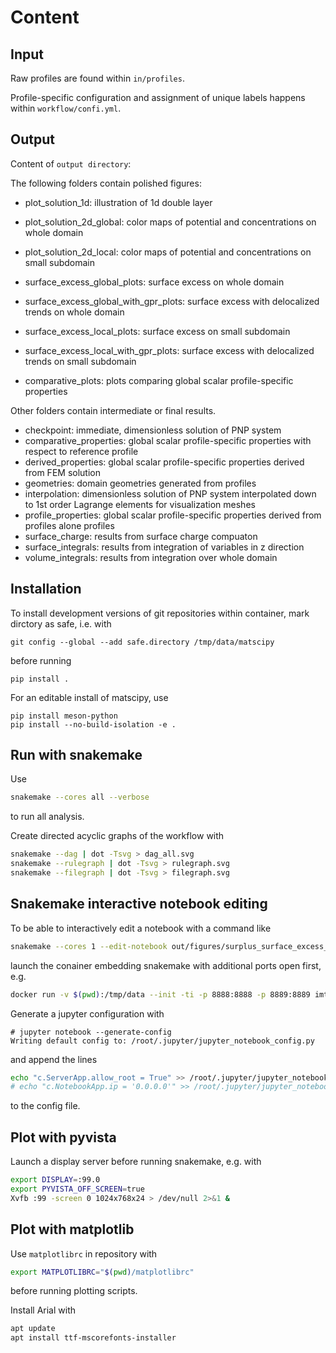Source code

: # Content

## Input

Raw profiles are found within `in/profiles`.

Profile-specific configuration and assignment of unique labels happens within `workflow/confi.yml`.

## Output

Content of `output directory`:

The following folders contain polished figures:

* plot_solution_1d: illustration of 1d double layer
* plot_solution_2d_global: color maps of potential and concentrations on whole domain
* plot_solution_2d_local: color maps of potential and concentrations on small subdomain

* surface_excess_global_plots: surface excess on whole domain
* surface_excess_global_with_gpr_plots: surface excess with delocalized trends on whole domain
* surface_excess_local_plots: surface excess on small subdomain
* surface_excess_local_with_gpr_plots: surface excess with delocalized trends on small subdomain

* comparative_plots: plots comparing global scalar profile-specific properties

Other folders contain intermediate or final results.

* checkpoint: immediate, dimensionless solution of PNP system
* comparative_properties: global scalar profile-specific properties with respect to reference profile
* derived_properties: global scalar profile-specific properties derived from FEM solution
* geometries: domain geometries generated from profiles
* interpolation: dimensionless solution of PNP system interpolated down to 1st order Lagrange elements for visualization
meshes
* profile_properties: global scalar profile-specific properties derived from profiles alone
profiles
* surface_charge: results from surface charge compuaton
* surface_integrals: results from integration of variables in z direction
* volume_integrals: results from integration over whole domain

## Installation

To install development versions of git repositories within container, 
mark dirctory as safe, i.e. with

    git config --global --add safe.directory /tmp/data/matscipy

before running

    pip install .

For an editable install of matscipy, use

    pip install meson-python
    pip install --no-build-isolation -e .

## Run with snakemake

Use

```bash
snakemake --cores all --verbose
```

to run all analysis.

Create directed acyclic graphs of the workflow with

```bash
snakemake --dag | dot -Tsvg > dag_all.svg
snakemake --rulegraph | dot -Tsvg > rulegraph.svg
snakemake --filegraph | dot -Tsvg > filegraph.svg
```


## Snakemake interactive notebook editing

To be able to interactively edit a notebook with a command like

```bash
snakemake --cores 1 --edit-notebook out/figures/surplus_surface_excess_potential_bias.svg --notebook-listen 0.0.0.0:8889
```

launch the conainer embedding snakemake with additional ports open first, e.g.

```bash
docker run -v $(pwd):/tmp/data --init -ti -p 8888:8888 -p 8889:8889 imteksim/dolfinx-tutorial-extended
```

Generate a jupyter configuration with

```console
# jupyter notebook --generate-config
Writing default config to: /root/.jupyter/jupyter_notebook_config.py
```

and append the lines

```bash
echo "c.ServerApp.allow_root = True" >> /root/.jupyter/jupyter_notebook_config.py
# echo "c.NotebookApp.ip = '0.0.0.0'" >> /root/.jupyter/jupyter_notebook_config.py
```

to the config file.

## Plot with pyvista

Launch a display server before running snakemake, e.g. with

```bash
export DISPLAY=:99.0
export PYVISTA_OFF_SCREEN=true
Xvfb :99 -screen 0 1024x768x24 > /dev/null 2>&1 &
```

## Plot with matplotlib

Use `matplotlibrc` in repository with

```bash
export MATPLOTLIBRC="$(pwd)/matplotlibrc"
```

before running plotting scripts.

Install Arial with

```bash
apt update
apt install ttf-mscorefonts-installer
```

---

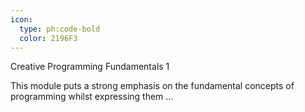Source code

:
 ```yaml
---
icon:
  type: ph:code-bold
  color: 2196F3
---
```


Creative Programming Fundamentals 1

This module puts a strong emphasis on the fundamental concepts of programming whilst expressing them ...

# [Exercise prompt]
From the listing, please work out how many lines contain "derived". Give the number only.

# [The completed task]
2